Assignment. Using the records that follow, work out how many lines hold the string "files" and provide that number only.

Given records.

******************************

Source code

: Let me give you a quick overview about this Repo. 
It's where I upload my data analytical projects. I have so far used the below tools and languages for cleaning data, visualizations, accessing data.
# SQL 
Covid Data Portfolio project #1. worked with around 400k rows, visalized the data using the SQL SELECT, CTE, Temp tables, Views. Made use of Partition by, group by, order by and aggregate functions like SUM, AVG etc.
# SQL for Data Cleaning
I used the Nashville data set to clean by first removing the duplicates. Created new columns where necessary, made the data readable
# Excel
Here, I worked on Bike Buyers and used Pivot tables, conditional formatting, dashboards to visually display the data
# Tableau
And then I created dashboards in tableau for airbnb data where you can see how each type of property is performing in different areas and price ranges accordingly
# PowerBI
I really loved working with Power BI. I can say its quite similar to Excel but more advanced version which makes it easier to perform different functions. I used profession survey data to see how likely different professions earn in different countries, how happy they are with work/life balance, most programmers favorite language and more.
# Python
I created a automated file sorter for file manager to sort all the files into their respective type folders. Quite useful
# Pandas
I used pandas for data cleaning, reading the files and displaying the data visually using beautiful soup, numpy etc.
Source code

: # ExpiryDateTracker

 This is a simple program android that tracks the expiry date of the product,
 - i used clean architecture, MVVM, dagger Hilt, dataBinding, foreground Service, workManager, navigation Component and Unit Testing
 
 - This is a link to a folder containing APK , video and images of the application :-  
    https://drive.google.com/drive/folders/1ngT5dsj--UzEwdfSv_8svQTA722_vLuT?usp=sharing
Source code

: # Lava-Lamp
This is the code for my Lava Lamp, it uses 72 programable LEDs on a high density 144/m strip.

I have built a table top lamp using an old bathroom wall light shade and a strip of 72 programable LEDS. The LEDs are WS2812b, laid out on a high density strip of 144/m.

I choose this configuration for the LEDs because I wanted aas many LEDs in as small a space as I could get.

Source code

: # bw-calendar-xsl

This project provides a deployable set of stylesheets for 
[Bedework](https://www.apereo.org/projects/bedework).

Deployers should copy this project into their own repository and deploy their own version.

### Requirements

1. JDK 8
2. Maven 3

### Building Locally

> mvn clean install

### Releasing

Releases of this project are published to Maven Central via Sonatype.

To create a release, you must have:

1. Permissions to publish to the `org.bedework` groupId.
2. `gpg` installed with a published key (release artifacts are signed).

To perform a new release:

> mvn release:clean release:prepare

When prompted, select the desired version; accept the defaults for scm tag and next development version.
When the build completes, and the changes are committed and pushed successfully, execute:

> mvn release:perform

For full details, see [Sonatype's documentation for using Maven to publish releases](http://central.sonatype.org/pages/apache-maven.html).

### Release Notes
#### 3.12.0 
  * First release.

******************************

Task response. 2